Trotzt der zahlreichen Versprechen und angeblicher Bereitschaft, aber auf der anderen Seite Unverständnis für die Anwendung von bereits anerkannten und effektiven Methoden für die Reduzierung der Population der herrenlosen Hunde durch das Verfahren der Kastration, Impfung und Wiederfreilassung, arbeitet die Fabrik für Kadaver wieder in dem neuen Gemeindeisolator.
Unsere Gemeinde hat sich allgemein sehr "verändert". Die EU soll glauben, dass der selbe Tierarzt, der Hunderte von Hunden in seiner 10-jährigen ergebnislosen und schändlichen Praxis getötet hat, soll jetzt neugeboren, ein neuer Mensch mit europäischen Methoden und Überzeugungen sein?! Es ist sehr schwierig zu glauben, dass in einem solchen unmenschlichen Wesen sich ein neuer Mensch geformt hat. Jetzt, da unsere geträumte Mitgliedschaft in der EU schon eine Tatsache ist, soll er und die Gemeindeverwaltung sich verändert - neu, menschlich und anders sein?!
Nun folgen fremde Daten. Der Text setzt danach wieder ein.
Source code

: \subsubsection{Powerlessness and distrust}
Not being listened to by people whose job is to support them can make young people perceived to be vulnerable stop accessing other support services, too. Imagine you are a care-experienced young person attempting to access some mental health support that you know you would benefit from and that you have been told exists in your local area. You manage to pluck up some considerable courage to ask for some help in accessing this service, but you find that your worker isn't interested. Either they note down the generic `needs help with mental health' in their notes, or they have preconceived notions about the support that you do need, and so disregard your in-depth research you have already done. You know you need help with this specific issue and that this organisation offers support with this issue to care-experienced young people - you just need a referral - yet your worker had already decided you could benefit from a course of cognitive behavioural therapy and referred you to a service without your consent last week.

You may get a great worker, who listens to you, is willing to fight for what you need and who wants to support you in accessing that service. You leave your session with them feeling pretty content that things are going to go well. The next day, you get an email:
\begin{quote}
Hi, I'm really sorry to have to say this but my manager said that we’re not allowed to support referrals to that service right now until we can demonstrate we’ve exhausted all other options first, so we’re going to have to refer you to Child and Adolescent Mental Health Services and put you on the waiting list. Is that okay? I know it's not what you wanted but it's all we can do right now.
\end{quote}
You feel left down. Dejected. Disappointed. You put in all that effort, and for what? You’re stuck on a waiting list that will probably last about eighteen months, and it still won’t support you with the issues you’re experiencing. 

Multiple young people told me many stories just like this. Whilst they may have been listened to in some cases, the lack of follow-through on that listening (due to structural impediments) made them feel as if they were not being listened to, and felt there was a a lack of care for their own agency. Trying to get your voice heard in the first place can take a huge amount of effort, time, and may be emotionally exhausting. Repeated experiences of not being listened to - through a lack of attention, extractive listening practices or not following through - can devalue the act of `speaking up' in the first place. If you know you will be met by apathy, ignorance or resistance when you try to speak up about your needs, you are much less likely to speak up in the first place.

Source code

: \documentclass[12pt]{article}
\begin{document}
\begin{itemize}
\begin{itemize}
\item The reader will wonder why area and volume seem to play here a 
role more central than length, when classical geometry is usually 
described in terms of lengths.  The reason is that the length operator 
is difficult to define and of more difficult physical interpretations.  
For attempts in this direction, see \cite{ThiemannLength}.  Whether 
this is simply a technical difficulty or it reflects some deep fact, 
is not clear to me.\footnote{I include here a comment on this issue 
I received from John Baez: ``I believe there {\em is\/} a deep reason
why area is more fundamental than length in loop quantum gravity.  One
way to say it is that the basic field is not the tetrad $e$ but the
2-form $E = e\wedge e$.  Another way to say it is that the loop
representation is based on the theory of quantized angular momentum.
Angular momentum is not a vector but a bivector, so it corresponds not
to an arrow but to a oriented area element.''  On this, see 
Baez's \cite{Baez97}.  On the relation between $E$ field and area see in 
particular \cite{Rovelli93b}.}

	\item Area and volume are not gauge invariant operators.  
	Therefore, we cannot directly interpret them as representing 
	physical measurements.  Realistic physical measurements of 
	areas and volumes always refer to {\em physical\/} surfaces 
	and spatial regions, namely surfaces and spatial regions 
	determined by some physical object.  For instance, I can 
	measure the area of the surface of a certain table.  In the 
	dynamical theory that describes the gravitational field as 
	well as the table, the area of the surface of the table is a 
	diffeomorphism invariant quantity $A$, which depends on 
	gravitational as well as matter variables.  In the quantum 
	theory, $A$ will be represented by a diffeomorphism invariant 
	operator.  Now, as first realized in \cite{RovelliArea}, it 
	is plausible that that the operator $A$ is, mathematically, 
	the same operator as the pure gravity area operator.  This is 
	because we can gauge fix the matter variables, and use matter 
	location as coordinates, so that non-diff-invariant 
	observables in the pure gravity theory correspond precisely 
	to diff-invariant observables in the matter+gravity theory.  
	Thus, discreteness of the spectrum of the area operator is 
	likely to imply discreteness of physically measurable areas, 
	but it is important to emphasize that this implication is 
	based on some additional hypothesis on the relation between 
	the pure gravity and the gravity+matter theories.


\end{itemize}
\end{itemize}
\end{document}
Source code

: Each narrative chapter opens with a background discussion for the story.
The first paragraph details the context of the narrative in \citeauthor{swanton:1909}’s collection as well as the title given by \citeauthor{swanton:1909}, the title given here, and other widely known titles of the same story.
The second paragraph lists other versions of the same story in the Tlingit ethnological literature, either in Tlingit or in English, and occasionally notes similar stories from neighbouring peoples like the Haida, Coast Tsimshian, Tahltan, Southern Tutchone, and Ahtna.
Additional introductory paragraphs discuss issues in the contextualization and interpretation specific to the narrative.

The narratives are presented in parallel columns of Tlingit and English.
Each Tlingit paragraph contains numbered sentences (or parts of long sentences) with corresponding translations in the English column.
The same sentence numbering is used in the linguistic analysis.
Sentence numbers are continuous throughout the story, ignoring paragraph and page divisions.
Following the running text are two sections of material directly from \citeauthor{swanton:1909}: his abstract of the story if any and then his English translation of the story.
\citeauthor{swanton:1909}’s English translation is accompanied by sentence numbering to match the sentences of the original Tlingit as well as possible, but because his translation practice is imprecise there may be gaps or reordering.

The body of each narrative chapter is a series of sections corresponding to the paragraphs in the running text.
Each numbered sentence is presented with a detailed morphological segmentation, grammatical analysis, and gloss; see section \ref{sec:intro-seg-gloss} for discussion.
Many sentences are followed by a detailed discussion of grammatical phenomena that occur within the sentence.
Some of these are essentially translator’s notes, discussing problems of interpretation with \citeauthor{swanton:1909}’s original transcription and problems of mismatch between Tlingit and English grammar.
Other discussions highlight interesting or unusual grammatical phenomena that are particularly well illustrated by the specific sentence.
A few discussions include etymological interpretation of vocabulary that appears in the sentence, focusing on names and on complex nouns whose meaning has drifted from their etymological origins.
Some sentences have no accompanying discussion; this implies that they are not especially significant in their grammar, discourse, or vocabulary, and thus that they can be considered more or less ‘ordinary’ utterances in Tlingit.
Der Tierarzt, eine Schande für diesen wunderbaren Beruf, bekennt sich jetzt zu einer "neuen Philosophie". Er lässt die Tiere nicht mehr angehäuft in einer engen Zelle vor Hunger und Durst und sich währenddessen zum Skelett verwandeln, auf den Tod als Erlösung warten, sondern jetzt ist er "mitleidig, empfindlich und verantwortlich" - eben ein echter Europäer?!
Wenn die Deutschen jetzt nach Rousse wie im Jahr 2003 kommen würden, so würden sie nicht zittern und erstarren vor Entsetzen, bis zum nächsten Busch laufen, um dort zu erbrechen, sie werden nicht lebendige Kadaver von Hunden hinaustragen müssen, die nicht auf eigenen Beinen stehen, um die vergessenen Sonnenstrahlen sehen zu können, sondern sie haben sich ja "verändert", er und die Gemeinde, die ihn unterstützt. Jetzt töten sie anders, "menschlich, mit Rührung, Wehmut und Mitleid". Jetzt gibt es keinen Hunger und Durst - die Hunde haben ein "schmackhaftes" Mittagessen - gemischte verschiedene Abfälle von dem nahen Altersheim, alten Zwieback mit Wasser, das Ganze gemischt zu einer "leckeren" Jauche. Es ist kein Elend und "Privileg" in Extrementen zu liegen, aber jetzt haben sie den Komfort auf schlammigen Zementboden wie "glückliche" Bewohner ein erfrischendes Winterbad zu nehmen. Jetzt ist die Angst und das Entsetzen vor dem bevorstehenden Tod von stiller und ergebener Erwartung ersetzt, die von Zeit zu Zeit von einem Strahl Hoffnung bei der Ankunft einzelner ihren Hund suchenden Menschen und wieder gelöscht, wenn die Tür zu gemacht wird.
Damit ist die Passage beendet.